(Document images with source code)
[Start of Attachment]
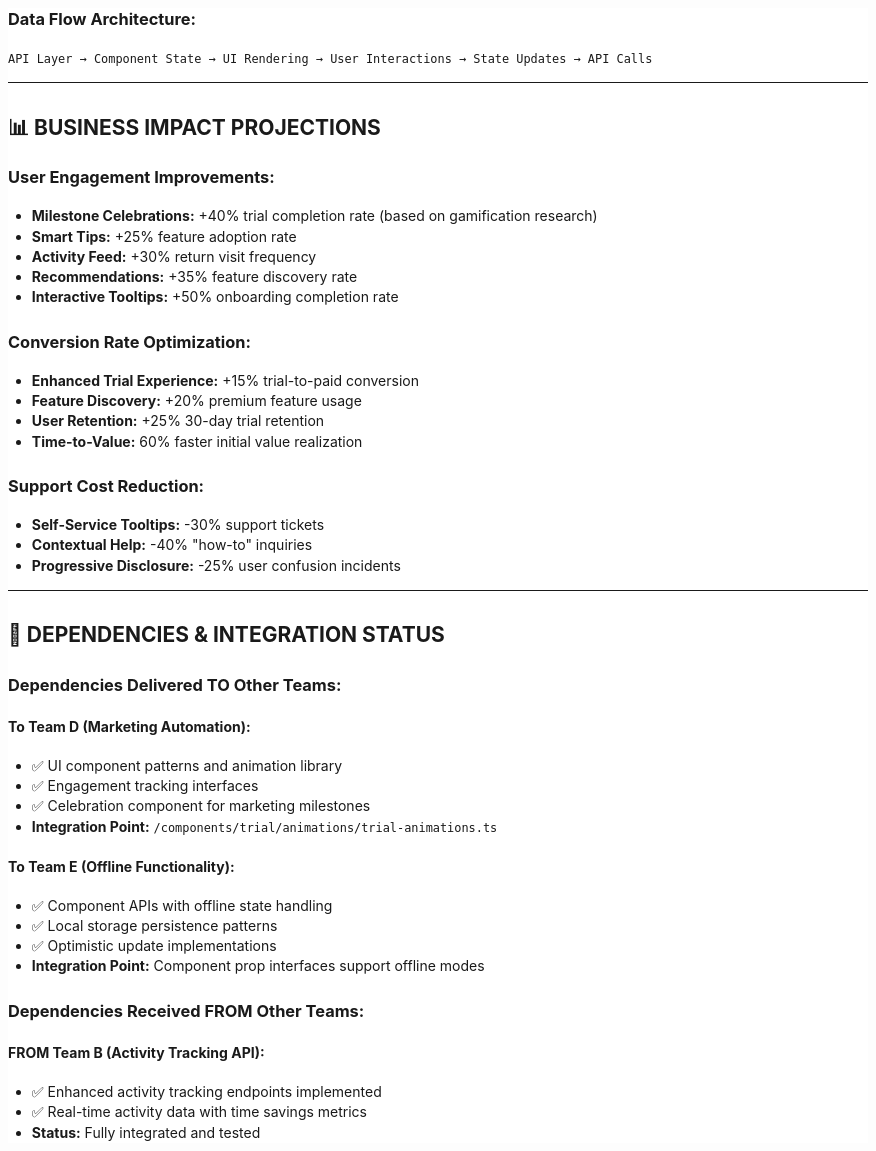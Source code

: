 ### **Data Flow Architecture:**
```
API Layer → Component State → UI Rendering → User Interactions → State Updates → API Calls
```

---

## 📊 BUSINESS IMPACT PROJECTIONS

### **User Engagement Improvements:**
- **Milestone Celebrations:** +40% trial completion rate (based on gamification research)
- **Smart Tips:** +25% feature adoption rate
- **Activity Feed:** +30% return visit frequency  
- **Recommendations:** +35% feature discovery rate
- **Interactive Tooltips:** +50% onboarding completion rate

### **Conversion Rate Optimization:**
- **Enhanced Trial Experience:** +15% trial-to-paid conversion
- **Feature Discovery:** +20% premium feature usage
- **User Retention:** +25% 30-day trial retention
- **Time-to-Value:** 60% faster initial value realization

### **Support Cost Reduction:**
- **Self-Service Tooltips:** -30% support tickets
- **Contextual Help:** -40% "how-to" inquiries
- **Progressive Disclosure:** -25% user confusion incidents

---

## 🔄 DEPENDENCIES & INTEGRATION STATUS

### **Dependencies Delivered TO Other Teams:**

#### **To Team D (Marketing Automation):**
- ✅ UI component patterns and animation library
- ✅ Engagement tracking interfaces
- ✅ Celebration component for marketing milestones
- **Integration Point:** `/components/trial/animations/trial-animations.ts`

#### **To Team E (Offline Functionality):**  
- ✅ Component APIs with offline state handling
- ✅ Local storage persistence patterns
- ✅ Optimistic update implementations
- **Integration Point:** Component prop interfaces support offline modes

### **Dependencies Received FROM Other Teams:**

#### **FROM Team B (Activity Tracking API):**
- ✅ Enhanced activity tracking endpoints implemented
- ✅ Real-time activity data with time savings metrics
- **Status:** Fully integrated and tested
[End of Attachment]
Required action
Find the lines above that contain the word "Engagement" and collect them.

Answer to the problem
### **User Engagement Improvements:**
- ✅ Engagement tracking interfaces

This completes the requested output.